Well, I know l'anna is hand fill so you'd be ok with a 1 group l'anna. But yes, commercial machines aren't small and why I opted for an izzo alex.

You can get away with using a brita filter possibly and descaling every so often, but I'm looking at RO mixed with brita filter water as a solution in the long run.


----------



## sandykt (Dec 3, 2009)

There are many videos on the internet (You Tube, Rancilio's website, Coffee Geek etc) showing how the Rancilio's work. Also check out the Seattle Coffee Company's videos on You Tube - they are very informative.

There is a step by step video demonstration on the MyEspresso website. If you need the link for this, PM and I will send you the link.


----------



## vintagecigarman (Aug 10, 2009)

Thanks Sandy - I've had a look and understand now. Cool down the water supply after steaming before making the espresso. Same in a HX, just a bit simpler to do.


----------



## Glenn (Jun 14, 2008)

Where possible, pull the shot before steaming.

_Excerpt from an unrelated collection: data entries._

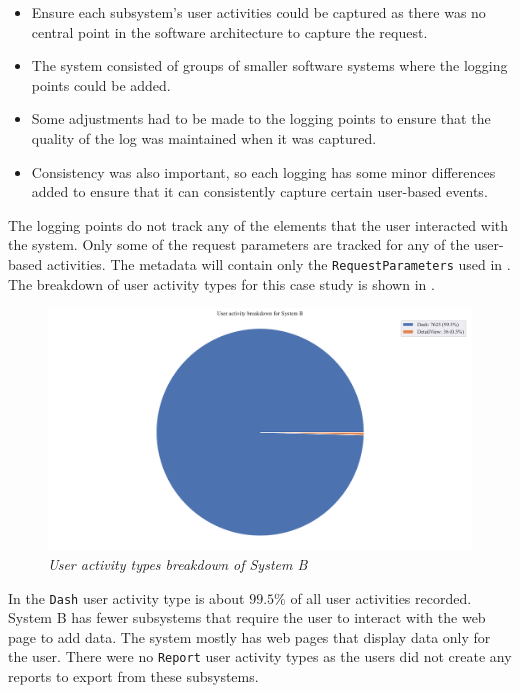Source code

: \begin{itemize}
	\item Ensure each subsystem's user activities could be captured as there was no central point in the software architecture to capture the request. 
	\item The system consisted of groups of smaller software systems where the logging points could be added.
	\item Some adjustments had to be made to the logging points to ensure that the quality of the log was maintained when it was captured. 
	\item Consistency was also important, so each logging has some minor differences added to ensure that it can consistently capture certain user-based events. \
\end{itemize}

The logging points do not track any of the elements that the user interacted with the system. Only some of the request parameters are tracked for any of the user-based activities. The metadata will contain only the \texttt{RequestParameters} used in . The breakdown of user activity types for this case study is shown in .

\begin{figure}[!htb]
	\centering %
	\includegraphics[width=0.95\linewidth]{img/ch3/analysis/case_B_breakdown.pdf}
	\caption[User activity types breakdown of System B]
	{\textit{User activity types breakdown of System B}}\label{fig:ch3_caseBBreakdown}
\end{figure}

In  the \texttt{Dash} user activity type is about $99.5\%$ of all user activities recorded. System B has fewer subsystems that require the user to interact with the web page to add data. The system mostly has web pages that display data only for the user. There were no \texttt{Report} user activity types as the users did not create any reports to export from these subsystems.

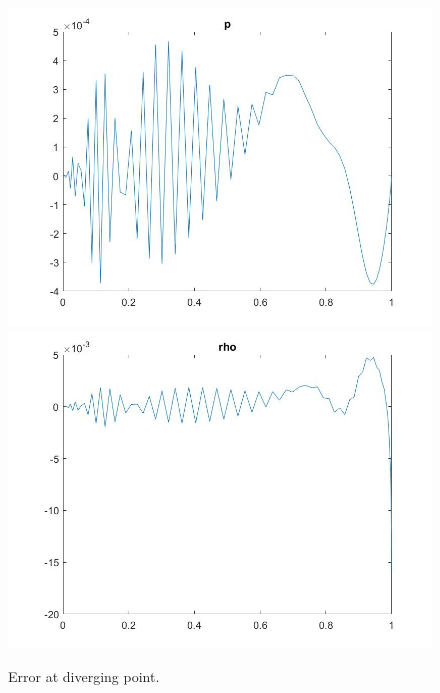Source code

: \documentclass[11pt, a4paper]{article}
\theoremstyle{definition}
\begin{document}
\begin{figure}[h]
	\includegraphics[scale=0.3]{pD2.jpg}
	\includegraphics[scale=0.3]{rD2.jpg}
	\caption{Error at diverging point.}
\end{figure}
\end{document}
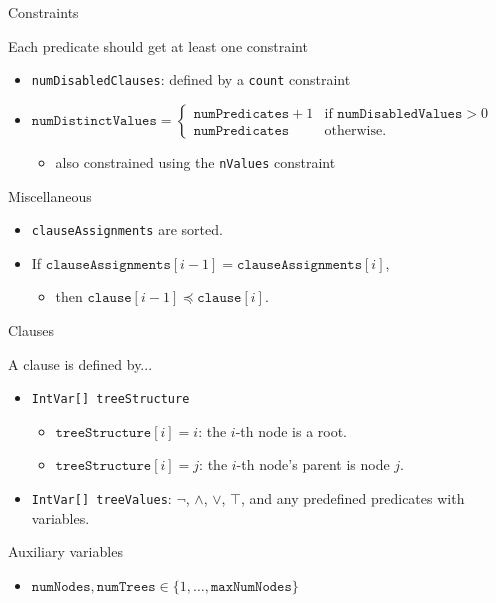 \documentclass{beamer}
\begin{document}
\begin{frame}{Constraints}
  \begin{block}{Each predicate should get at least one constraint}
    \begin{itemize}
    \item \texttt{numDisabledClauses}: defined by a \texttt{count} constraint
    \item $\texttt{numDistinctValues} = \begin{cases}
        \texttt{numPredicates} + 1 & \text{if } \texttt{numDisabledValues} > 0 \\
        \texttt{numPredicates} & \text{otherwise.}
      \end{cases}$
      \begin{itemize}
      \item also constrained using the \texttt{nValues} constraint
      \end{itemize}
    \end{itemize}
  \end{block}
  \begin{block}{Miscellaneous}
    \begin{itemize}
    \item \texttt{clauseAssignments} are sorted.
    \item If $\texttt{clauseAssignments}[i-1] = \texttt{clauseAssignments}[i]$,
      \begin{itemize}
      \item then $\texttt{clause}[i-1] \preceq \texttt{clause}[i]$.
      \end{itemize}
    \end{itemize}
  \end{block}
\end{frame}

\begin{frame}{Clauses}
  \begin{block}{A clause is defined by...}
    \begin{itemize}
    \item \texttt{IntVar[] treeStructure}
      \begin{itemize}
      \item $\texttt{treeStructure}[i] = i$: the $i$-th node is a root.
      \item $\texttt{treeStructure}[i] = j$: the $i$-th node's parent is node $j$.
      \end{itemize}
    \item \texttt{IntVar[] treeValues}: $\neg$, $\land$, $\lor$, $\top$, and any
      predefined predicates with variables.
    \end{itemize}
  \end{block}
  \begin{block}{Auxiliary variables}
    \begin{itemize}
    \item $\texttt{numNodes}, \texttt{numTrees} \in \{ 1, \dots, \texttt{maxNumNodes} \}$
    \end{itemize}
  \end{block}
\end{frame}
\end{document}
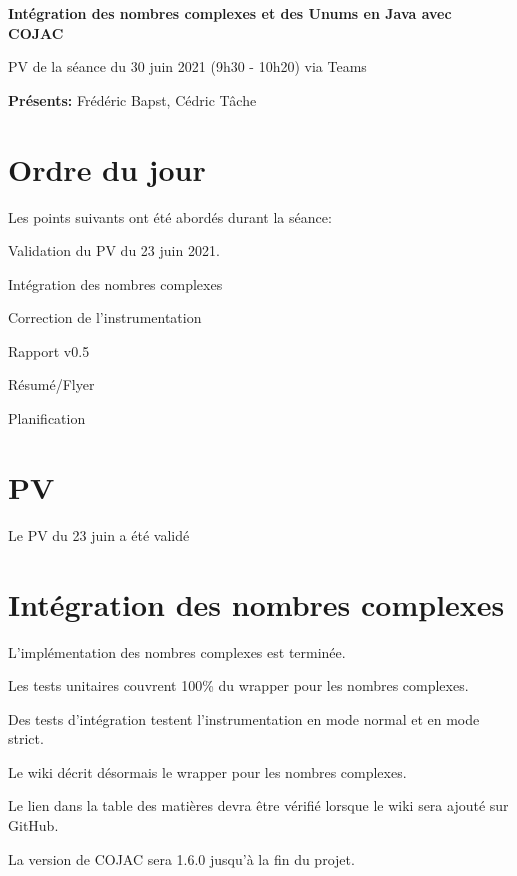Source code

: \documentclass[11pt]{meetingmins}
\date{30 juin 2021}
\begin{document}
\begin {center} {
    \large \textbf {Intégration des nombres complexes et des Unums en Java avec COJAC}
}
\vspace {0.5ex}

PV de la séance du 30 juin 2021 (9h30 - 10h20) via Teams
\end {center} \vspace {1.5em}

\noindent
\textbf{Présents:} Frédéric Bapst, Cédric Tâche

\section{Ordre du jour}
Les points suivants ont été abordés durant la séance:
\begin{hiddenitems}
    \item Validation du PV du 23 juin 2021.
    \item Intégration des nombres complexes
    \item Correction de l'instrumentation
    \item Rapport v0.5
    \item Résumé/Flyer
    \item Planification
\end{hiddenitems}

\section{PV}
\begin{hiddenitems}
    \item Le PV du 23 juin a été validé
\end{hiddenitems}

\section{Intégration des nombres complexes}
\begin{hiddenitems}
    \item L'implémentation des nombres complexes est terminée.
    \item Les tests unitaires couvrent 100\% du wrapper pour les nombres complexes.
    \item Des tests d'intégration testent l'instrumentation en mode normal et en mode strict.
    \item Le wiki décrit désormais le wrapper pour les nombres complexes.
    \item Le lien dans la table des matières devra être vérifié lorsque le wiki sera ajouté sur GitHub.
    \item La version de COJAC sera 1.6.0 jusqu'à la fin du projet.
\end{hiddenitems}
\end{document}
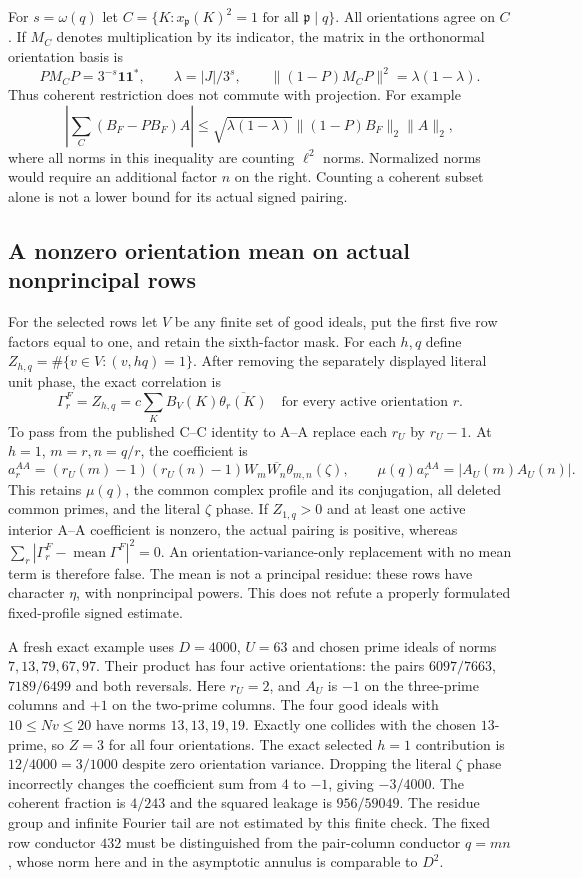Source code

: For $s=\omega(q)$ let $C=\{K:x_{\mathfrak p}(K)^2=1\text{ for all }
\mathfrak p\mid q\}$. All orientations agree on $C$. If $M_C$ denotes
multiplication by its indicator, the matrix in the orthonormal orientation
basis is
\[
 PM_CP=3^{-s}\mathbf1\mathbf1^*,\qquad
 \lambda=|J|/3^s,\qquad
 \|(1-P)M_CP\|^2=\lambda(1-\lambda).
\]
Thus coherent restriction does not commute with projection. For example
\[
 \left|\sum_C(B_F-PB_F)A\right|
 \le\sqrt{\lambda(1-\lambda)}\|(1-P)B_F\|_2\|A\|_2,
\]
where all norms in this inequality are counting $\ell^2$ norms. Normalized
norms would require an additional factor $n$ on the right. Counting a
coherent subset alone is not a lower bound for its actual signed pairing.

\subsection{A nonzero orientation mean on actual nonprincipal rows}
For the selected rows let $V$ be any finite set of good ideals, put the
first five row factors equal to one, and retain the sixth-factor mask.
For each $h,q$ define $Z_{h,q}=\#\{v\in V:(v,hq)=1\}$.
After removing the separately displayed literal unit phase, the exact
correlation is
\[
 \Gamma_r^F=Z_{h,q}
    =c\sum_KB_V(K)\overline{\theta_r(K)}
 \quad\text{for every active orientation }r.
\]
To pass from the published C--C identity to A--A replace each $r_U$ by
$r_U-1$. At $h=1$, $m=r,n=q/r$, the coefficient is
\[
 a_r^{AA}=(r_U(m)-1)(r_U(n)-1)W_m\overline{W_n}
                                   \theta_{m,n}(\zeta),
 \qquad \mu(q)a_r^{AA}=|A_U(m)A_U(n)|.
\]
This retains $\mu(q)$, the common complex profile and its conjugation,
all deleted common primes, and the literal $\zeta$ phase.
If $Z_{1,q}>0$ and at least one active interior A--A coefficient is
nonzero, the actual pairing is positive, whereas
$\sum_r|\Gamma_r^F-\operatorname{mean}\Gamma^F|^2=0$.
An orientation-variance-only replacement with no mean term is therefore
false. The mean is not a principal residue: these rows have character
$\eta$, with nonprincipal powers. This does not refute a properly
formulated fixed-profile signed estimate.

A fresh exact example uses $D=4000$, $U=63$ and chosen prime ideals of
norms $7,13,79,67,97$. Their product has four active orientations:
the pairs $6097/7663$, $7189/6499$ and both reversals.
Here $r_U=2$, and $A_U$ is $-1$ on the three-prime columns and $+1$ on
the two-prime columns. The four good ideals with $10\le Nv\le20$ have
norms $13,13,19,19$. Exactly one collides with the chosen $13$-prime,
so $Z=3$ for all four orientations. The exact selected $h=1$ contribution
is $12/4000=3/1000$ despite zero orientation variance.
Dropping the literal $\zeta$ phase incorrectly changes the coefficient
sum from $4$ to $-1$, giving $-3/4000$.
The coherent fraction is $4/243$ and the squared leakage is $956/59049$.
The residue group and infinite Fourier tail are not estimated by this
finite check. The fixed row conductor $432$ must be distinguished from
the pair-column conductor $q=mn$, whose norm here and in the asymptotic
annulus is comparable to $D^2$.

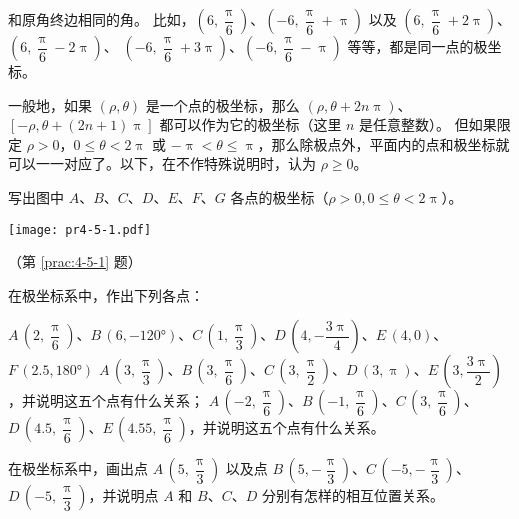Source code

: \medskip\noindent
和原角终边相同的角。
比如，$\left(6,\dfrac{\uppi}{6}\right)$、$\left(-6,\dfrac{\uppi}{6}+\uppi\right)$ 以及 $\left(6,\dfrac{\uppi}{6}+{2\uppi}\right)$、$\left(6,\dfrac{\uppi}{6}-2\uppi\right)$、 $\left(-6,\dfrac{\uppi}{6}+3\uppi\right)$、$\left(-6,\dfrac{\uppi}{6}-\uppi\right)$ 等等，都是同一点的极坐标。

\smallskip
一般地，如果 $(\rho,\theta)$ 是一个点的极坐标，那么 $\left(\rho,\theta+2n\uppi\right)$、$\left[-\rho,\theta+\left(2n+1\right)\uppi\right]$ 都可以作为它的极坐标（这里 $n$ 是任意整数）。
但如果限定 $\rho>0$，$0\leqslant\theta<2\uppi$ 或 $-\uppi<\theta\leqslant\uppi$，那么除极点外，平面内的点和极坐标就可以一一对应了。以下，在不作特殊说明时，认为 $\rho\geqslant 0$。

\begin{Practice}
  \begin{question}
    \item\label{prac:4-5-1} 写出图中 $A$、$B$、$C$、$D$、$E$、$F$、$G$ 各点的极坐标（$\rho>0,0 \leqslant\theta<2\uppi$）。
    \begin{figurehere}
      \begin{minipage}{\linewidth}\centering
        \texttt{[image: pr4-5-1.pdf]}
        \caption*{（第 \ref{prac:4-5-1} 题）}
      \end{minipage}
    \end{figurehere}
    \item 在极坐标系中，作出下列各点：
    \begin{tasks}
      \task $A\,\left(2,\dfrac{\uppi}{6}\right)$、$B\,(6,-\ang{120})$、$C\,\left(1,\dfrac{\uppi}{3}\right)$、$D\,\left(4,-\dfrac{3\uppi}{4}\right)$、$E\,(4,0)$、$F\,(2.5,\ang{180})$
      \task $A\,\left(3,\dfrac{\uppi}{3}\right)$、$B\,\left(3,\dfrac{\uppi}{6}\right)$、$C\,\left(3,\dfrac{\uppi}{2}\right)$、$D\,(3,\uppi)$、$E\,\left(3,\dfrac{3\uppi}{2}\right)$，并说明这五个点有什么关系；
      \task $A\,\left(-2,\dfrac{\uppi}{6}\right)$、$B\,\left(-1,\dfrac{\uppi}{6}\right)$、$C\,\left(3,\dfrac{\uppi}{6}\right)$、$D\,\left(4.5,\dfrac{\uppi}{6}\right)$、$E\,\left(4.55,\dfrac{\uppi}{6}\right)$，并说明这五个点有什么关系。
    \end{tasks}
    \item 在极坐标系中，画出点 $A\,\left(5,\dfrac{\uppi}{3}\right)$ 以及点 $B\,\left(5,-\dfrac{\uppi}{3}\right)$、$C\,\left(-5,-\dfrac{\uppi}{3}\right)$、$D\,\left(-5,\dfrac{\uppi}{3}\right)$，并说明点 $A$ 和 $B$、$C$、$D$ 分别有怎样的相互位置关系。
  \end{question}
\end{Practice}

Less stress on the machine and better temperature stability

If you adopt the steam then shot approach make sure you flush the grouphead sufficiently to bring it down to temperature or you will end up running hot with a burnt taste in the espresso (think lighter fluid)


----------



## sandykt (Dec 3, 2009)

vintagecigarman said:


> Thanks Sandy - I've had a look and understand now. Cool down the water supply after steaming before making the espresso. Same in a HX, just a bit simpler to do.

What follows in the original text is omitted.